Without including any images, set down the records below exactly.

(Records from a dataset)
____
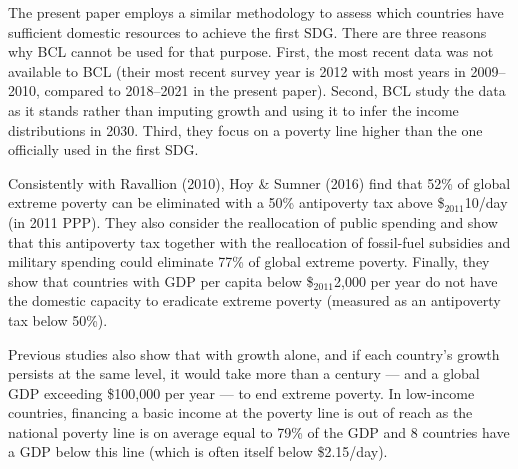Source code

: The present paper employs a similar methodology to assess which countries have sufficient domestic resources to achieve the first SDG. There are three reasons why BCL cannot be used %
for that purpose. 
First, the most recent data was not available to BCL (their most recent survey year is 2012 with most years in 2009--2010, compared to 2018--2021 in the present paper). %
Second, BCL study the data as it stands rather than imputing growth and using it to infer the income distributions in 2030. Third, they focus on a poverty line higher than the one officially used in the first SDG.

Consistently with Ravallion (2010), Hoy \& Sumner (2016) find that 52\% of global extreme poverty can be eliminated with a 50\% antipoverty tax above \$$_\text{2011}$10/day (in 2011 PPP). They also consider the reallocation of public spending and show that this antipoverty tax together with the reallocation of fossil-fuel subsidies and military spending could eliminate 77\% of global extreme poverty. Finally, they show that countries with GDP per capita below \$$_\text{2011}$2,000 per year do not have the domestic capacity to eradicate extreme poverty (measured as an antipoverty tax below 50\%).\cite{hoy_gasoline_2016} 

Previous studies also show that with growth alone, and if each country's growth persists at the same level, it would take more than a century --- and a global GDP exceeding \$100,000 per year --- to end extreme poverty.\cite{woodward_incrementum_2015} %
In low-income countries, financing a basic income at the poverty line is out of reach as the national poverty line is on average equal to 79\% of the GDP and 8 countries have a GDP below this line (which is often itself below \$2.15/day).\cite{ortiz_universal_2018}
____
> **ANSWER SPACE**:
Source code

: The present paper employs a similar methodology to assess which countries have sufficient domestic resources to achieve the first SDG. There are three reasons why BCL cannot be used %
for that purpose. 
First, the most recent data was not available to BCL (their most recent survey year is 2012 with most years in 2009--2010, compared to 2018--2021 in the present paper). %
Second, BCL study the data as it stands rather than imputing growth and using it to infer the income distributions in 2030. Third, they focus on a poverty line higher than the one officially used in the first SDG.

Consistently with Ravallion (2010), Hoy \& Sumner (2016) find that 52\% of global extreme poverty can be eliminated with a 50\% antipoverty tax above \$$_\text{2011}$10/day (in 2011 PPP). They also consider the reallocation of public spending and show that this antipoverty tax together with the reallocation of fossil-fuel subsidies and military spending could eliminate 77\% of global extreme poverty. Finally, they show that countries with GDP per capita below \$$_\text{2011}$2,000 per year do not have the domestic capacity to eradicate extreme poverty (measured as an antipoverty tax below 50\%).\cite{hoy_gasoline_2016} 

Previous studies also show that with growth alone, and if each country's growth persists at the same level, it would take more than a century --- and a global GDP exceeding \$100,000 per year --- to end extreme poverty.\cite{woodward_incrementum_2015} %
In low-income countries, financing a basic income at the poverty line is out of reach as the national poverty line is on average equal to 79\% of the GDP and 8 countries have a GDP below this line (which is often itself below \$2.15/day).\cite{ortiz_universal_2018}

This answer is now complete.